The Search Experience
In addition to the device strategy, the search experience itself has had a lot of developments; last year Bing added the feature ‘Snapshot’ which shows more information alongside the search results for people, places and things, much like Google’s Knowledge Graph.
Bing is also including more information from Facebook, Twitter and LinkedIn in how it displays results for people:
Again, much like Google, Bing is also looking to put answers straight into the search results and even in the instant suggestions while you type. Clicking on the weather link shown below takes you to a Bing page for a more detailed weather report.
Bing is definitely upping its game; currently it has 17 million unique searchers on the Yahoo! Bing network – 2.4 million of which do not use Google. With all this in mind, the number of advertisers on the Yahoo! Bing network should only continue to rise.
Bing Paid Ads
The Bing Ads platform may not be as slick to use or have as many ad features as Google AdWords, however our ecommerce clients have seen that the return they get from media spend on Bing Ads is greater than on Google. That said; as the current volume of traffic gained from Bing is far lower, the overall profit too is lower.
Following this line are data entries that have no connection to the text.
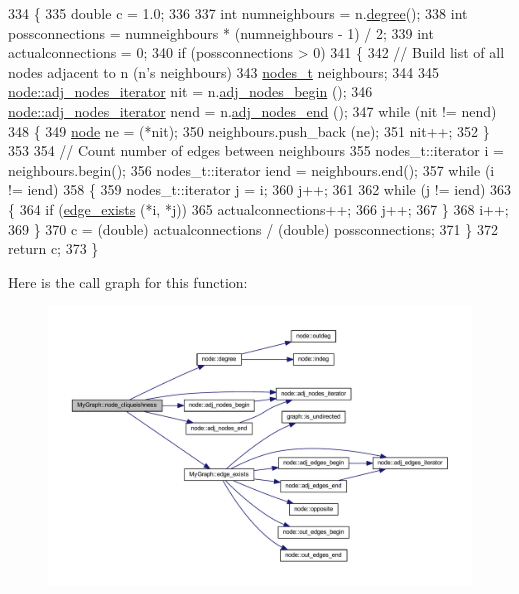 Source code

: \begin{DoxyCode}
334 \{
335     \textcolor{keywordtype}{double} c = 1.0;
336     
337     \textcolor{keywordtype}{int} numneighbours = n.\mbox{\hyperlink{classnode_a1e5e94e426da180a069cf307616e38e3}{degree}}();
338     \textcolor{keywordtype}{int} possconnections = numneighbours * (numneighbours - 1) / 2;
339     \textcolor{keywordtype}{int} actualconnections = 0;
340     \textcolor{keywordflow}{if} (possconnections > 0)
341     \{
342         \textcolor{comment}{// Build list of all nodes adjacent to n (n's neighbours)}
343         \mbox{\hyperlink{edge_8h_a22ac17689106ba21a84e7bc54d1199d6}{nodes\_t}} neighbours;
344         
345         \mbox{\hyperlink{classnode_a392f19ea6dfa344bdf5c4d5a4b25eb8c}{node::adj\_nodes\_iterator}} nit = n.\mbox{\hyperlink{classnode_a6cd2febf910bc6572c4aecba6278b100}{adj\_nodes\_begin}} ();
346         \mbox{\hyperlink{classnode_a392f19ea6dfa344bdf5c4d5a4b25eb8c}{node::adj\_nodes\_iterator}} nend = n.\mbox{\hyperlink{classnode_a2477fa92c56a19d29464082444a3043a}{adj\_nodes\_end}} ();
347         \textcolor{keywordflow}{while} (nit != nend)
348         \{
349             \mbox{\hyperlink{classnode}{node}} ne = (*nit);
350             neighbours.push\_back (ne);
351             nit++;
352         \}
353         
354         \textcolor{comment}{// Count number of edges between neighbours}
355         nodes\_t::iterator i = neighbours.begin();
356         nodes\_t::iterator iend = neighbours.end();
357         \textcolor{keywordflow}{while} (i != iend)
358         \{
359             nodes\_t::iterator j = i;
360             j++;
361             
362             \textcolor{keywordflow}{while} (j != iend)
363             \{
364                 \textcolor{keywordflow}{if} (\mbox{\hyperlink{class_my_graph_a67910a9535e93bc6dcf53e961760b6da}{edge\_exists}} (*i, *j))
365                     actualconnections++;
366                 j++;    
367             \}
368             i++;
369         \}
370         c = (double) actualconnections / (\textcolor{keywordtype}{double}) possconnections;          
371     \}
372     \textcolor{keywordflow}{return} c;
373 \}
\end{DoxyCode}
Here is the call graph for this function\+:
\nopagebreak
\begin{figure}[H]
\begin{center}
\leavevmode
\includegraphics[width=350pt]{class_my_graph_a513bec2f1949a01d517dd57cc9c30233_cgraph}
\end{center}
\end{figure}
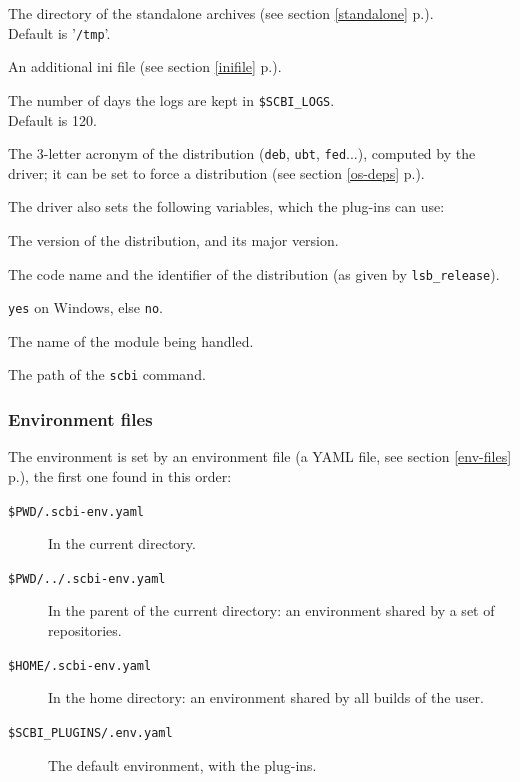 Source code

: \documentclass[a4paper,12pt,twoside]{article}
\let\olditem=\item
\def\myitem[#1]{\vspace{10pt}\olditem[#1]}
\newcommand{\code}[1]{\texttt{#1}}
\newcommand{\seeref}[1]{see section \ref{#1} p.\pageref{#1}}
\newcommand{\file}[1]{'{\texttt{#1}}'}
\begin{document}
\begin{description}[before=\let\item\myitem]
	\item[SCBI\_TMP] The directory of the standalone archives (\seeref{standalone}). \\Default is \file{/tmp}.

	\item[SCBI\_INI\_FILE] An additional ini file (\seeref{inifile}).

	\item[KEEP\_LOG\_DAYS] The number of days the logs are kept in \code{\$SCBI\_LOGS}. \\Default is 120.

	\item[SCBI\_OS\_NAME] The 3-letter acronym of the distribution (\code{deb}, \code{ubt}, \code{fed}...), computed by the driver; it can be set to force a distribution (\seeref{os-deps}).
\end{description}

The driver also sets the following variables, which the plug-ins can use:

\begin{description}[before=\let\item\myitem]
	\item[SCBI\_OS\_VERSION, SCBI\_OS\_MAJOR\_VERSION] The version of the distribution, and its major version.

	\item[SCBI\_OS\_CODENAME, SCBI\_OS\_ID] The code name and the identifier of the distribution (as given by \code{lsb\_release}).

	\item[SCBI\_IS\_WINDOWS] \code{yes} on Windows, else \code{no}.

	\item[SCBI\_CURRENT\_MODULE] The name of the module being handled.

	\item[SCBI\_BINARY] The path of the \code{scbi} command.
\end{description}

\subsubsection{Environment files}
\label{envfile}

The environment is set by an environment file (a YAML file,
\seeref{env-files}), the first one found in this order:

\begin{description}
	\item[\code{\$PWD/.scbi-env.yaml}] In the current directory.

	\item[\code{\$PWD/../.scbi-env.yaml}] In the parent of the current directory: an environment shared by a set of repositories.

	\item[\code{\$HOME/.scbi-env.yaml}] In the home directory: an environment shared by all builds of the user.

	\item[\code{\$SCBI\_PLUGINS/.env.yaml}] The default environment, with the plug-ins.
\end{description}
\end{document}
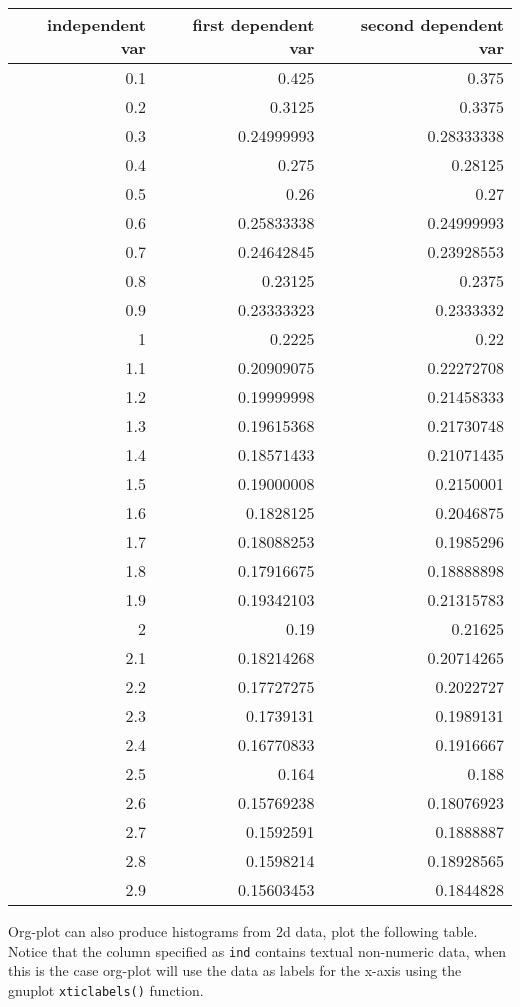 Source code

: \documentclass[11pt]{article}
\begin{document}
\begin{table}[htbp]
\label{tab:org5554e09}
\centering
\begin{tabular}{rrr}
independent var & first dependent var & second dependent var\\
\hline
0.1 & 0.425 & 0.375\\
0.2 & 0.3125 & 0.3375\\
0.3 & 0.24999993 & 0.28333338\\
0.4 & 0.275 & 0.28125\\
0.5 & 0.26 & 0.27\\
0.6 & 0.25833338 & 0.24999993\\
0.7 & 0.24642845 & 0.23928553\\
0.8 & 0.23125 & 0.2375\\
0.9 & 0.23333323 & 0.2333332\\
1 & 0.2225 & 0.22\\
1.1 & 0.20909075 & 0.22272708\\
1.2 & 0.19999998 & 0.21458333\\
1.3 & 0.19615368 & 0.21730748\\
1.4 & 0.18571433 & 0.21071435\\
1.5 & 0.19000008 & 0.2150001\\
1.6 & 0.1828125 & 0.2046875\\
1.7 & 0.18088253 & 0.1985296\\
1.8 & 0.17916675 & 0.18888898\\
1.9 & 0.19342103 & 0.21315783\\
2 & 0.19 & 0.21625\\
2.1 & 0.18214268 & 0.20714265\\
2.2 & 0.17727275 & 0.2022727\\
2.3 & 0.1739131 & 0.1989131\\
2.4 & 0.16770833 & 0.1916667\\
2.5 & 0.164 & 0.188\\
2.6 & 0.15769238 & 0.18076923\\
2.7 & 0.1592591 & 0.1888887\\
2.8 & 0.1598214 & 0.18928565\\
2.9 & 0.15603453 & 0.1844828\\
\end{tabular}
\end{table}


Org-plot can also produce histograms from 2d data, plot the following
table.  Notice that the column specified as \texttt{ind} contains textual
non-numeric data, when this is the case org-plot will use the data as
labels for the x-axis using the gnuplot \texttt{xticlabels()} function.
\end{document}
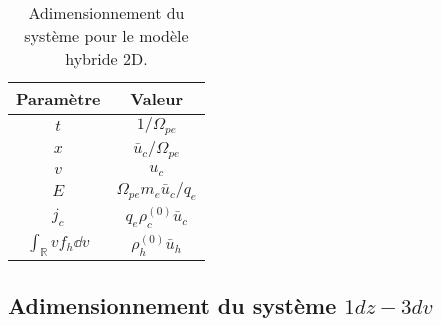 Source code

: \begin{table}[h]
  \centering
  \begin{tabular}{c|c}
    Paramètre & Valeur \\
    \hline
    $t$                            & $1/\Omega_{pe}$                 \\
    $x$                            & $\bar{u}_c/\Omega_{pe}$         \\ 
    $v$                            & $u_c$                           \\ 
    $E$                            & $ \Omega_{pe}m_e \bar{u}_c/q_e$ \\ 
    $j_c$                          & $q_e \rho_c^{(0)} \bar{u}_c$    \\ 
    $\int_{\mathbb{R}}vf_h \dd{v}$ & $\rho_h^{(0)} \bar{u}_h$        \\ 
  \end{tabular}
  \caption{Adimensionnement du système pour le modèle hybride 2D.}
  \label{dim1d}
\end{table}

\subsection{Adimensionnement du système $1dz-3dv$}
Bing appear keen to improve their ad tool however, with several updates released including broad match modifier, exact match negatives, dynamic keyword insertion for ads, location extensions and most recently, sitelink extensions.
As well as this, ads are set to be more prominent in some search results. A sneak preview (see image below) of the upcoming Windows 8 Bing App shows that ads will feature smack bang in the middle of the search results.
Time to Take Bing More Seriously?
Let’s not kid ourselves, Google is going to take some catching, but Bing is making serious headway and stands the best chance to continue to grow and eat into Google’s market share.